EXERCISE DIRECTIONS: One part of the entries below is wanted: the lines from the one containing "documentation (from README.md)" through the one containing "- Includes CUDA license file". Write those out exactly and nothing else.
Content starts
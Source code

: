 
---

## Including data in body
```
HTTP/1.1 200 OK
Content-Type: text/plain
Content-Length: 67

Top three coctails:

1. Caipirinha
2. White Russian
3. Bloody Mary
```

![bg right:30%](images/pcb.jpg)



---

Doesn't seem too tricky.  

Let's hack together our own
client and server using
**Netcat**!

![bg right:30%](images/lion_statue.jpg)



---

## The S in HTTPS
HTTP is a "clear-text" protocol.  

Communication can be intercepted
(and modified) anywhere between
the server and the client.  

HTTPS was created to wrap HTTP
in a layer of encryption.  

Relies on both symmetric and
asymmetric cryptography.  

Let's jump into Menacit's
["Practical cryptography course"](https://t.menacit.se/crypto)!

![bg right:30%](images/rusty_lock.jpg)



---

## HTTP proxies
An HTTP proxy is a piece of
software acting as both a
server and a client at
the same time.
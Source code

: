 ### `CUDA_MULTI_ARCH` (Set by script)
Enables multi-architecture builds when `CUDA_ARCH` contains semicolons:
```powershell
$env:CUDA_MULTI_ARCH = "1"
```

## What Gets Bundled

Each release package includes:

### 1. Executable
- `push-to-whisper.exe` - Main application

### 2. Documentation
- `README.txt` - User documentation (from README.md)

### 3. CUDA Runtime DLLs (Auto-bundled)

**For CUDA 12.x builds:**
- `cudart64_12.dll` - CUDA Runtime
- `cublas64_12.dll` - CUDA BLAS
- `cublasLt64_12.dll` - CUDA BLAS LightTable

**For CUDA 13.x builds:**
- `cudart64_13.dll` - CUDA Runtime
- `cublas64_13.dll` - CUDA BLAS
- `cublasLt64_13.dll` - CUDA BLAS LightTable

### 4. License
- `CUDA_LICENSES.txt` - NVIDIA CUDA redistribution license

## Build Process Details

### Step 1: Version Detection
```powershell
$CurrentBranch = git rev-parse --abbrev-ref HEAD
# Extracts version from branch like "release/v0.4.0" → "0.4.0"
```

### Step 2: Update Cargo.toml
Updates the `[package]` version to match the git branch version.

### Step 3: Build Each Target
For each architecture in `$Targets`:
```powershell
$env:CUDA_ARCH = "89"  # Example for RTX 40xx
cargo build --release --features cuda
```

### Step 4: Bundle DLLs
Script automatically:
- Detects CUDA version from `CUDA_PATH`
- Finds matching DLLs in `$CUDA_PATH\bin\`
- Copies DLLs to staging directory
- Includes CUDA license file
Content ends
Content starts
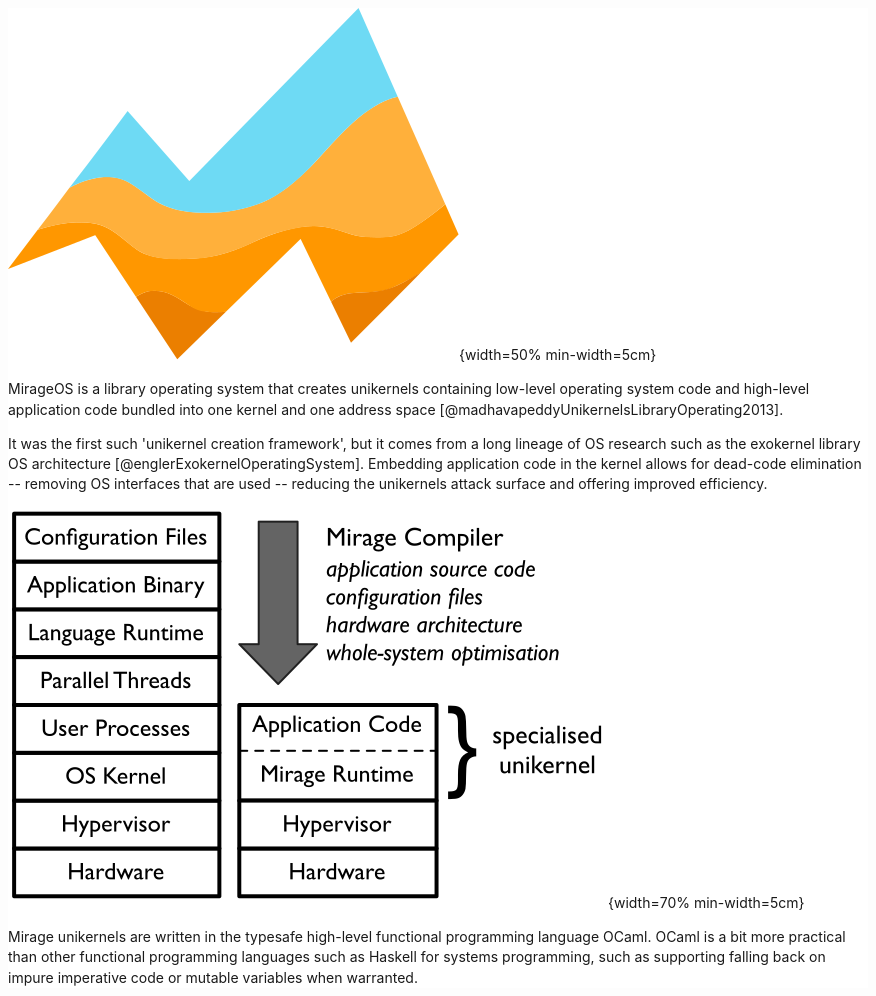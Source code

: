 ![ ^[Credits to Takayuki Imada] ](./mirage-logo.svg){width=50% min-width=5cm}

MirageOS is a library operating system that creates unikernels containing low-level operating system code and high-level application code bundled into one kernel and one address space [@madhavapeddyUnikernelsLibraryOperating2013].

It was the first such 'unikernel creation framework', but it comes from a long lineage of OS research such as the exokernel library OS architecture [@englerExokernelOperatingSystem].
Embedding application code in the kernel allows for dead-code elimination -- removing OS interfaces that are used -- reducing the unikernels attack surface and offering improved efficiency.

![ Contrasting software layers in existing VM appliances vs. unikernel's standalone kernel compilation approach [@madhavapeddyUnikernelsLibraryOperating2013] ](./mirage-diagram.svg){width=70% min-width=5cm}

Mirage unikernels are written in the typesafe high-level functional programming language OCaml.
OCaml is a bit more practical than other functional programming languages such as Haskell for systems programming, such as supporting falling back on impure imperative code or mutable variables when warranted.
Content ends
TASK SOLUTION:
- `README.txt` - User documentation (from README.md)

### 3. CUDA Runtime DLLs (Auto-bundled)

**For CUDA 12.x builds:**
- `cudart64_12.dll` - CUDA Runtime
- `cublas64_12.dll` - CUDA BLAS
- `cublasLt64_12.dll` - CUDA BLAS LightTable

**For CUDA 13.x builds:**
- `cudart64_13.dll` - CUDA Runtime
- `cublas64_13.dll` - CUDA BLAS
- `cublasLt64_13.dll` - CUDA BLAS LightTable

### 4. License
- `CUDA_LICENSES.txt` - NVIDIA CUDA redistribution license

## Build Process Details

### Step 1: Version Detection
```powershell
$CurrentBranch = git rev-parse --abbrev-ref HEAD
# Extracts version from branch like "release/v0.4.0" → "0.4.0"
```

### Step 2: Update Cargo.toml
Updates the `[package]` version to match the git branch version.

### Step 3: Build Each Target
For each architecture in `$Targets`:
```powershell
$env:CUDA_ARCH = "89"  # Example for RTX 40xx
cargo build --release --features cuda
```

### Step 4: Bundle DLLs
Script automatically:
- Detects CUDA version from `CUDA_PATH`
- Finds matching DLLs in `$CUDA_PATH\bin\`
- Copies DLLs to staging directory
- Includes CUDA license file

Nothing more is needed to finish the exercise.